Now the drug, created by pharmaceutical giant Gilead Sciences, is being tested in new clinical trials, and global health authorities deem it the most promising of possible treatments for people who are severely ill with the novel coronavirus, which causes the covid-19 disease. Because it is a “broad spectrum’’ drug that has been effective against multiple viral targets in the lab and in animals, the strategy could work, experts said.
The drug’s journey — from failing to prolong the lives of Ebola patients in sub-Saharan Africa just last year to being rushed into coronavirus clinical trials in China and the United States this year — symbolizes a dire lack of antiviral drugs that can fight emerging infectious threats.
As the outbreak spreads worldwide, a vaccine to prevent infection remains at least a year away. Meanwhile, there is no approved treatment to stop the virus once someone is infected, and the severe and sometimes fatal respiratory distress that afflicts a minority of patients.
The hope is that remdesivir will show better results with the coronavirus than it did with Ebola, which is from a different viral family, officials said. The first trial results could be available in April.

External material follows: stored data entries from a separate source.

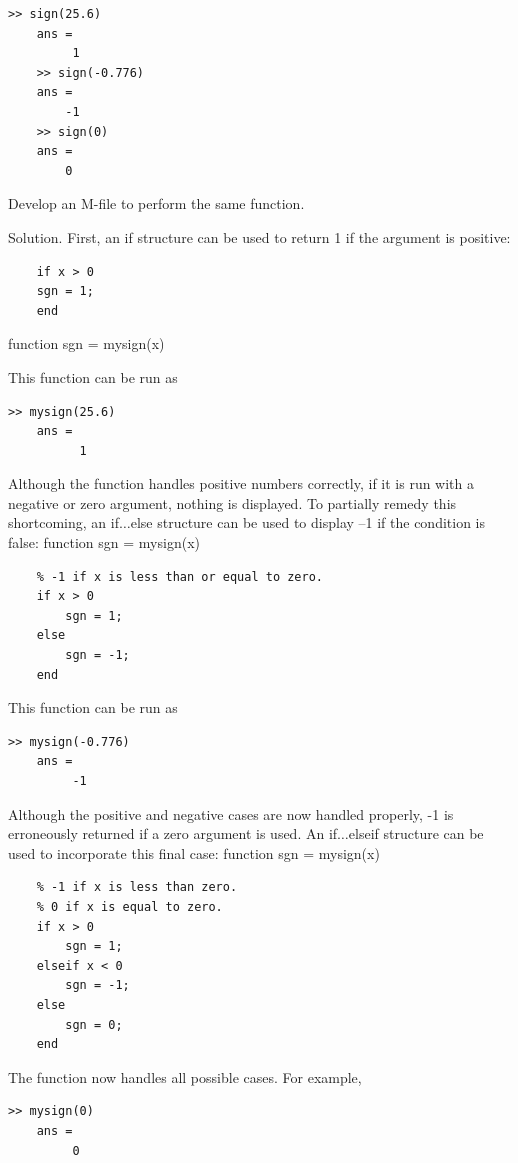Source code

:\documentclass[../main.tex]{subfiles}
\begin{document}
\begin{lstlisting}[frame=none, numbers=none]
    >> sign(25.6)
    ans =
         1
    >> sign(-0.776)
    ans =
        -1
    >> sign(0)
    ans =
        0
\end{lstlisting}
Develop an M-file to perform the same function.

Solution. First, an if structure can be used to return 1 if the argument is positive:
\begin{lstlisting}[frame=none, numbers=none]
    % mysign(x) returns 1 if x is greater than zero.
    if x > 0
    sgn = 1;
    end
\end{lstlisting}function sgn = mysign(x)

This function can be run as
\begin{lstlisting}[frame=none, numbers=none]
    >> mysign(25.6)
    ans =
          1
\end{lstlisting}
Although the function handles positive numbers correctly, if it is run with a negative
or zero argument, nothing is displayed. To partially remedy this shortcoming, an
if$\ldots$else structure can be used to display –1 if the condition is false:
function sgn = mysign(x)
\begin{lstlisting}[frame=none, numbers=none]
    % mysign(x) returns 1 if x is greater than zero.
    % -1 if x is less than or equal to zero.
    if x > 0
        sgn = 1;
    else
        sgn = -1;
    end
\end{lstlisting}
    This function can be run as

\begin{lstlisting}[frame=none, numbers=none]
    >> mysign(-0.776)
    ans =
         -1
\end{lstlisting}
Although the positive and negative cases are now handled properly, -1 is erroneously
returned if a zero argument is used. An if$\ldots$elseif structure can be used to incorporate
this final case:
function sgn = mysign(x)
\begin{lstlisting}[frame=none, numbers=none]
    % mysign(x) returns 1 if x is greater than zero.
    % -1 if x is less than zero.
    % 0 if x is equal to zero.
    if x > 0
        sgn = 1;
    elseif x < 0
        sgn = -1;
    else
        sgn = 0;
    end
\end{lstlisting}
    The function now handles all possible cases. For example,

\begin{lstlisting}[frame=none, numbers=none]
    >> mysign(0)
    ans =
         0
\end{lstlisting}
\end{document}
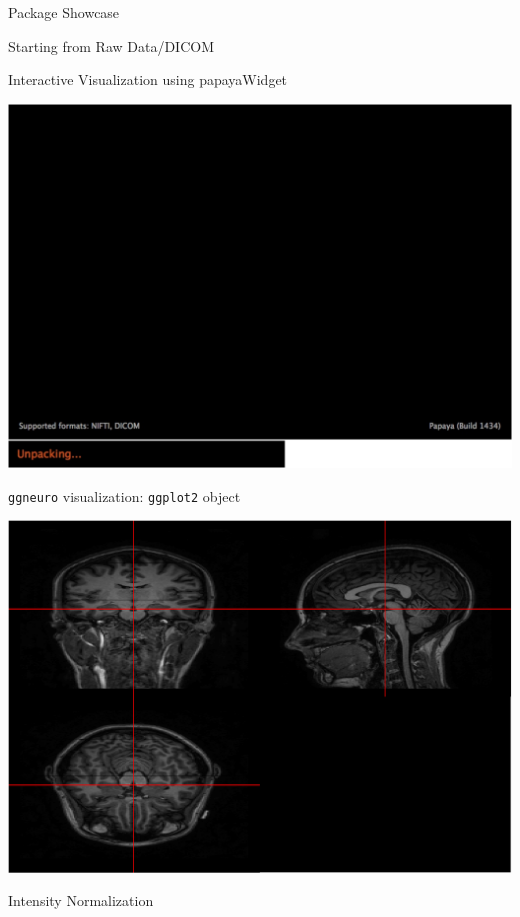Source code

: \documentclass[ignorenonframetext,]{beamer}
\begin{document}
\begin{frame}[fragile]{Package Showcase}
\begin{block}{Starting from Raw Data/DICOM}
\end{block}

\begin{block}{Interactive Visualization using papayaWidget}

\includegraphics{index_files/figure-beamer/unnamed-chunk-16-1.pdf}

\end{block}

\begin{block}{\texttt{ggneuro} visualization: \texttt{ggplot2} object}

\includegraphics{index_files/figure-beamer/unnamed-chunk-17-1.pdf}

\end{block}

\begin{block}{Intensity Normalization}


\end{block}
\end{frame}
\end{document}

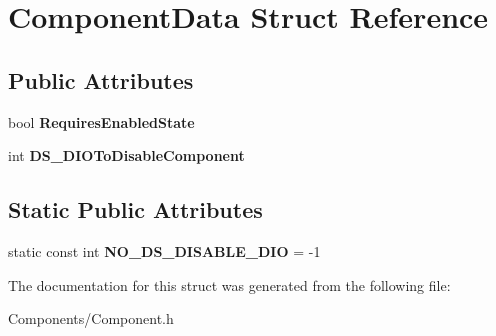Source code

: \hypertarget{struct_component_data}{
\section{\-Component\-Data \-Struct \-Reference}
\label{struct_component_data}
}
\subsection*{\-Public \-Attributes}
\begin{DoxyCompactItemize}
\item 
\hypertarget{struct_component_data_afafa4f0c57b348b26e8bfaaa3dbe43c3}{
bool {\bfseries \-Requires\-Enabled\-State}}
\label{struct_component_data_afafa4f0c57b348b26e8bfaaa3dbe43c3}

\item 
\hypertarget{struct_component_data_a53b08d9549a0e2b0453247f5672455af}{
int {\bfseries \-D\-S\-\_\-\-D\-I\-O\-To\-Disable\-Component}}
\label{struct_component_data_a53b08d9549a0e2b0453247f5672455af}

\end{DoxyCompactItemize}
\subsection*{\-Static \-Public \-Attributes}
\begin{DoxyCompactItemize}
\item 
\hypertarget{struct_component_data_adfdd5e2b8b8c5893594bdb28fc2adbe8}{
static const int {\bfseries \-N\-O\-\_\-\-D\-S\-\_\-\-D\-I\-S\-A\-B\-L\-E\-\_\-\-D\-I\-O} = -\/1}
\label{struct_component_data_adfdd5e2b8b8c5893594bdb28fc2adbe8}

\end{DoxyCompactItemize}


\-The documentation for this struct was generated from the following file\-:\begin{DoxyCompactItemize}
\item 
\-Components/\-Component.\-h\end{DoxyCompactItemize}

Gilead, the National Institutes of Health and Chinese health authorities are racing to test it on hundreds of people in controlled clinical trials, including a patient who was quarantined in Nebraska after being removed from the Diamond Princess cruise ship. Axios reported this month that Gilead acted so quickly that it did not even wait for required approval by the Food and Drug Administration before it shipped doses to China. Asked to respond, Gilead said it thinks its “limited shipments’’ were made in compliance with U.S. law.